Layman’s explanation of goalI’m trying to calculate income distribution, and determine the “income brackets” each population is in. The income bracket is supposed to be self-adjusting based on the input data.

My goal is to ultimately measure or calculate the difference between the income brackets. I assume there will be many brackets, and want to see how far “apart” each tier is.

Here is a sample of hourly income for a sample set of a population of 20, and a total income of 3587:

`Population= 10 pop=2 population=5 population =3 10, 11,13,14,14,14,14,14,15,20, 40,50 ,90,91,92,93,94 999,999,900`

How can I use mathematical concepts to group, sort and analyze data that acts like income distribution over a given population?

At the end of the calculation, I want to determine tiered income distribution, where a perfect distribution would look (something) like this

`(each person makes $10 more per hour than the previous; total is 3587) 89, 99, 109, 119, 129, 139, 149, 159, 169, 179, 189, 199, 209, 219, 229, 239, 249, 259, 269, 279`

or this:

`(evenly distributed groups of people make the same per hour) (gaps between income groups is consistent and not "too far") (income total is 3587) 99 99 99 129 129 129 159 159 159 199 199 199 229 229 229 269 269 269`

QuestionHow should I analyze the population groups, and measure the gap in a way that will tell me how much is needed to make it more like the last two model sets listed above?

**Answer**

Cluster analysis with a single variable makes perfect sense whenever there is

some dimension along which values can be arranged. This could be a

**measurement scale**, **time** or **space**.

Given ordered data on some **measurement scale**, there might be

interest in looking for relative breaks within a frequency distribution

(antimodes, in one terminology).

Note of caution: However, breaks defining bins that are, or that might seem, arbitrary are widely shunned in several areas of statistical science, and there is widespread and marked preference for binning with equal intervals, and very often for avoiding binning altogether when possible. This is partly a matter of taste, partly one of convention: practices have shifted as it becomes easier to store datasets in their entirety.

A **time** series could be divided into spells,

epochs, periods, whatever, ideally with relatively small differences within

subseries and relatively large differences between subseries. The same

problem arises for **space** whenever a single spatial dimension (horizontal or vertical) is to be subdivided.
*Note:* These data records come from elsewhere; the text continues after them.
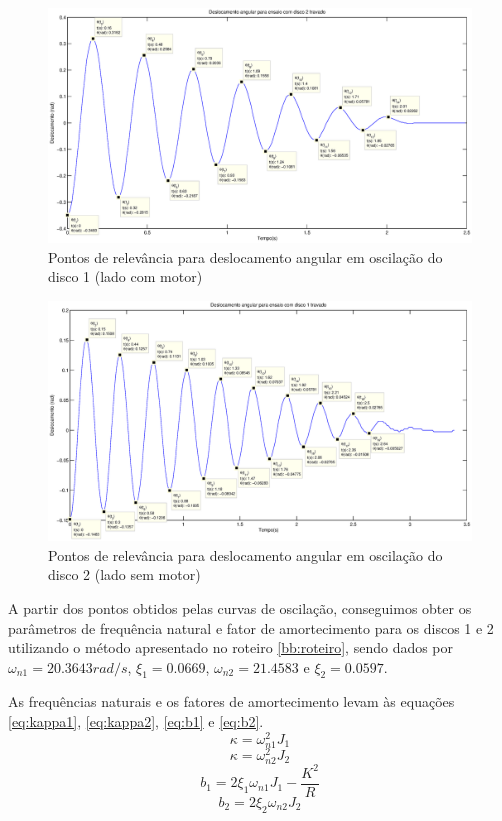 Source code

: \documentclass{article}
\begin{document}
\begin{figure}[H]
	\centering
	\includegraphics[width=0.8\linewidth]{../disco2travado}
	\caption{Pontos de relevância para deslocamento angular em oscilação do disco 1 (lado com motor)}
	\label{fig:disco2travado}
\end{figure}
\begin{figure}[H]
	\centering
	\includegraphics[width=0.8\linewidth]{../disco1travado}
	\caption{Pontos de relevância para deslocamento angular em oscilação do disco 2 (lado sem motor)}
	\label{fig:disco1travado}
\end{figure}

A partir dos pontos obtidos pelas curvas de oscilação, conseguimos obter os parâmetros de frequência natural e fator de amortecimento para os discos 1 e 2 utilizando o método apresentado no roteiro \ref{bb:roteiro}, sendo dados por $\omega_{n1}=20.3643rad/s$, $\xi_1= 0.0669$, $\omega_{n2}=21.4583$ e $\xi_2=0.0597$.

As frequências naturais e os fatores de amortecimento levam às equações \ref{eq:kappa1}, \ref{eq:kappa2}, \ref{eq:b1} e \ref{eq:b2}. 
\begin{equation}
\label{eq:kappa1}
\kappa=\omega_{n1}^2J_1
\end{equation}
\begin{equation}
\label{eq:kappa2}
\kappa=\omega_{n2}^2J_2
\end{equation}
\begin{equation}
\label{eq:b1}
b_1=2\xi_1\omega_{n1}J_1-\frac{K^2}{R}
\end{equation}
\begin{equation}
\label{eq:b2}
b_2=2\xi_2\omega_{n2}J_2
\end{equation}
\end{document}
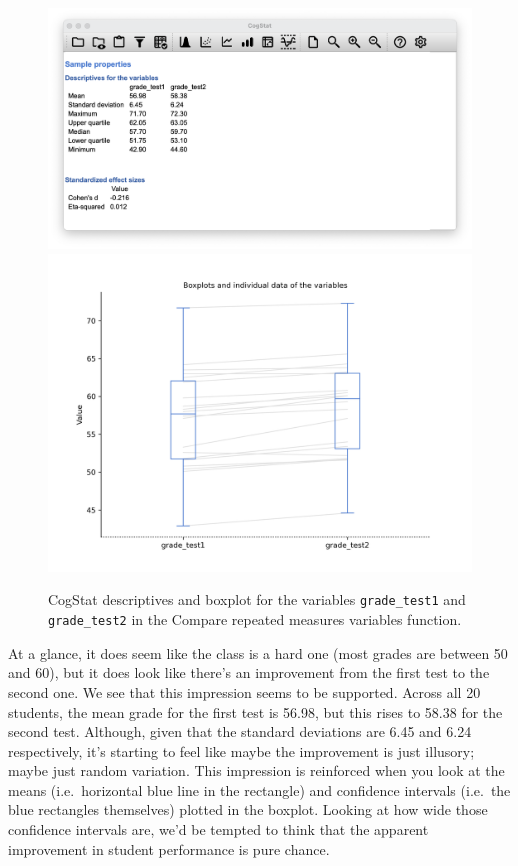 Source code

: \documentclass[
]{book}
\theoremstyle{definition}
\theoremstyle{definition}
\theoremstyle{definition}
\theoremstyle{definition}
\theoremstyle{remark}
\begin{document}
\begin{figure}

{\centering \includegraphics[width=0.66\linewidth]{resources/image/cogstatchicodescr} \includegraphics[width=0.66\linewidth]{resources/image/cogstatchicoboxplot} 

}

\caption{CogStat descriptives and boxplot for the variables \texttt{grade\_test1} and \texttt{grade\_test2} in the Compare repeated measures variables function.}\label{fig:chico}
\end{figure}

At a glance, it does seem like the class is a hard one (most grades are between 50 and 60), but it does look like there's an improvement from the first test to the second one. We see that this impression seems to be supported. Across all 20 students, the mean grade for the first test is 56.98, but this rises to 58.38 for the second test. Although, given that the standard deviations are 6.45 and 6.24 respectively, it's starting to feel like maybe the improvement is just illusory; maybe just random variation. This impression is reinforced when you look at the means (i.e.~horizontal blue line in the rectangle) and confidence intervals (i.e.~the blue rectangles themselves) plotted in the boxplot. Looking at how wide those confidence intervals are, we'd be tempted to think that the apparent improvement in student performance is pure chance.
\end{document}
In geological and other sciences, this is often studied under the heading of zonation.

Note that any formal clustering should always be accompanied by appropriate

plotting of the data (for example, using a dot or quantile or line plot),

which indeed may make clear either that breaks are obvious (so that formal

clustering is merely decorative) or that convincing breaks do not exist (so

that formal clustering may be pointless).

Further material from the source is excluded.